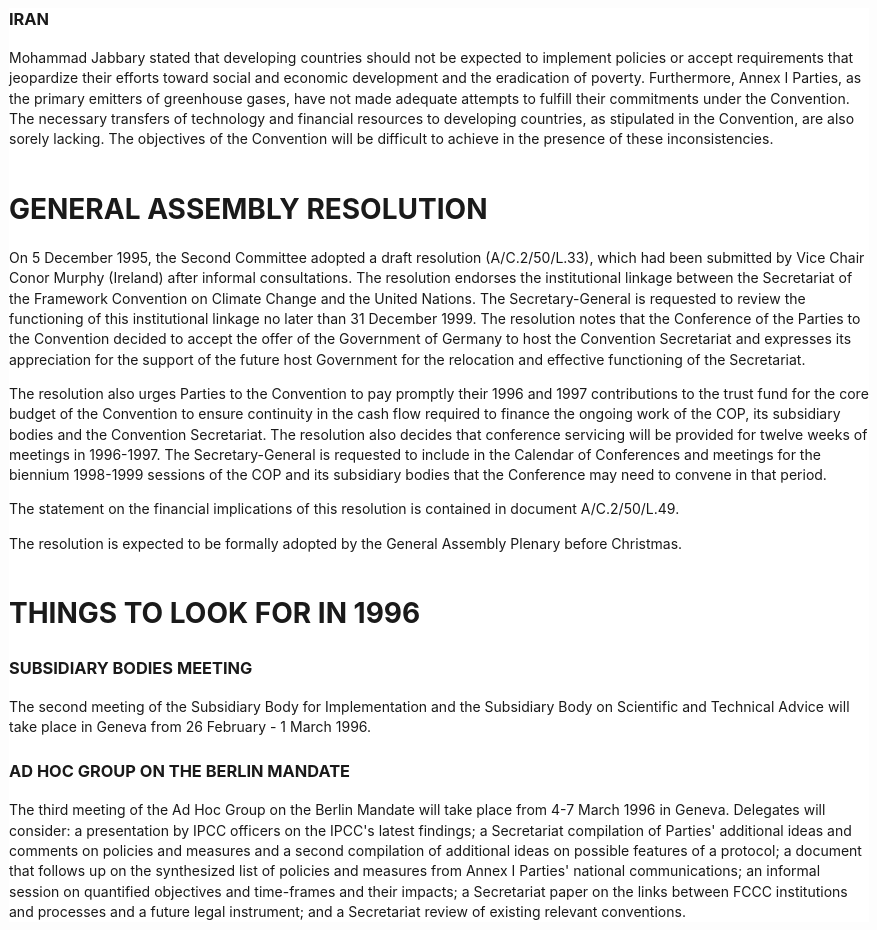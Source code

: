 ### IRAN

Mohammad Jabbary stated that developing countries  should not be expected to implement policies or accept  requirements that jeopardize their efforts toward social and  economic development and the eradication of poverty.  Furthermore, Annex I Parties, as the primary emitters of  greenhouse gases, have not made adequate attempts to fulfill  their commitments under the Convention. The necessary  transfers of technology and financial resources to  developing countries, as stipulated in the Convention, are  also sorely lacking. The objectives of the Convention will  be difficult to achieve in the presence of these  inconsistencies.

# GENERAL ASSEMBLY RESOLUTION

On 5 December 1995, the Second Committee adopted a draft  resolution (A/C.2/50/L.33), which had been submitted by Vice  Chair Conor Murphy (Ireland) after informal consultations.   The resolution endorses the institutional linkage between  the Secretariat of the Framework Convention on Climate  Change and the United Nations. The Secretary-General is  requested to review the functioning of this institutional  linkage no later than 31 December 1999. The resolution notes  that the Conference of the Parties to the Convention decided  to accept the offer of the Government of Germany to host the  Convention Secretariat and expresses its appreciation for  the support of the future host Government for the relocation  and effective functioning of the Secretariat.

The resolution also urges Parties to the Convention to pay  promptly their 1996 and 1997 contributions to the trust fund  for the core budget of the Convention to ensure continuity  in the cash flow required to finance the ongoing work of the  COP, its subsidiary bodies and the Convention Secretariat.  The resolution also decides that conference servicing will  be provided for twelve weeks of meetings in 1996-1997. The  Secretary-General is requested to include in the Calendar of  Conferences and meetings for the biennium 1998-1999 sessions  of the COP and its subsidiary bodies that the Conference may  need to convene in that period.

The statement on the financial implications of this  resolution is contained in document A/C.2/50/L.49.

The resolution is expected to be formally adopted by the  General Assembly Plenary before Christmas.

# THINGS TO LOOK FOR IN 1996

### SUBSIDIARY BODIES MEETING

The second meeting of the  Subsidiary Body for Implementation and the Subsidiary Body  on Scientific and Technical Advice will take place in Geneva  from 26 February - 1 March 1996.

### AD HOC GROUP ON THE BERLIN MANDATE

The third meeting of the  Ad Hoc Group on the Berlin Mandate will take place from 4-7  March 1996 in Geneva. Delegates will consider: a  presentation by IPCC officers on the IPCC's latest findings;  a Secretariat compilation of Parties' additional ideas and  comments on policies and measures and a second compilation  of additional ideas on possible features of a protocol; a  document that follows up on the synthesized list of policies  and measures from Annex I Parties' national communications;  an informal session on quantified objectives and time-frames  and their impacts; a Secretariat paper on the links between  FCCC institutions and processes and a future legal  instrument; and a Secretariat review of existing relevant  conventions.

::::::::::

- Task item
After dropping the pictures, please set down the lines from the beginning of the listing through the line containing "The resolution also urges", both included, exactly as they stand.

- Task response
Source code

: ### IRAN

Mohammad Jabbary stated that developing countries  should not be expected to implement policies or accept  requirements that jeopardize their efforts toward social and  economic development and the eradication of poverty.  Furthermore, Annex I Parties, as the primary emitters of  greenhouse gases, have not made adequate attempts to fulfill  their commitments under the Convention. The necessary  transfers of technology and financial resources to  developing countries, as stipulated in the Convention, are  also sorely lacking. The objectives of the Convention will  be difficult to achieve in the presence of these  inconsistencies.

# GENERAL ASSEMBLY RESOLUTION

On 5 December 1995, the Second Committee adopted a draft  resolution (A/C.2/50/L.33), which had been submitted by Vice  Chair Conor Murphy (Ireland) after informal consultations.   The resolution endorses the institutional linkage between  the Secretariat of the Framework Convention on Climate  Change and the United Nations. The Secretary-General is  requested to review the functioning of this institutional  linkage no later than 31 December 1999. The resolution notes  that the Conference of the Parties to the Convention decided  to accept the offer of the Government of Germany to host the  Convention Secretariat and expresses its appreciation for  the support of the future host Government for the relocation  and effective functioning of the Secretariat.

The resolution also urges Parties to the Convention to pay  promptly their 1996 and 1997 contributions to the trust fund  for the core budget of the Convention to ensure continuity  in the cash flow required to finance the ongoing work of the  COP, its subsidiary bodies and the Convention Secretariat.  The resolution also decides that conference servicing will  be provided for twelve weeks of meetings in 1996-1997. The  Secretary-General is requested to include in the Calendar of  Conferences and meetings for the biennium 1998-1999 sessions  of the COP and its subsidiary bodies that the Conference may  need to convene in that period.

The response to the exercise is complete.